The walk includes several climbs and descents throughout, including some steep sections. The paths are a mixture of woodlands paths, grassland paths, farm tracks and tree-lined bridleways. Some stretches are quite rocky underfoot and a few parts can be muddy at times, so good boots are a must. You will need to negotiate a stream ford crossing (which is usually shallow enough for normal walking boots), a kissing gate, a simple gate plus four stiles. One stile has a dedicated dog gate and the other three have fence gaps suitable for medium-large dogs to pass through (our standard poodle managed just fine). There are a couple of crossings of the A38 road that need care – the road can be busy, but visibility is good. Whilst the route does not cross any farm pastures, cattle or sheep are sometimes present on the chalk grassland of Dolebury Warren as part of the National Trust’s conservation grazing. Dogs are welcome on the whole route but please follow local signage for which areas they should be on a lead.
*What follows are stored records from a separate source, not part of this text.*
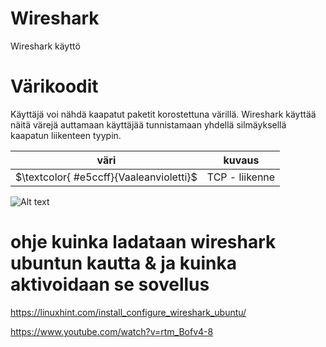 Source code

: # Wireshark

Wireshark käyttö

# Värikoodit

Käyttäjä voi nähdä kaapatut paketit korostettuna värillä. Wireshark käyttää näitä värejä auttamaan käyttäjää tunnistamaan yhdellä silmäyksellä kaapatun liikenteen tyypin.

| väri | kuvaus | 
| ----- | ----- |
| $\textcolor{ #e5ccff}{Vaaleanvioletti}$ | TCP - liikenne |

![Alt text](/images/.PNG?raw=true "None")


# ohje kuinka ladataan wireshark ubuntun kautta & ja kuinka aktivoidaan se sovellus
https://linuxhint.com/install_configure_wireshark_ubuntu/

https://www.youtube.com/watch?v=rtm_Bofv4-8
Allow 3 hours.

If you are looking for refreshments, Shipham village has a pub, a community cafe (with profits going to charity) and a village shop.

Shipham is located on the western edge of the Mendip Hills, about 15 miles south of Bristol. The walk starts and finishes at the war memorial on the green in the centre of the village. If you are coming by public transport, there is a bus stop in the centre of the village. If you are coming by car, there is roadside parking along several of the central streets, including Hollow Road, but please park with respect for residents. Approximate post code BS25 1TW.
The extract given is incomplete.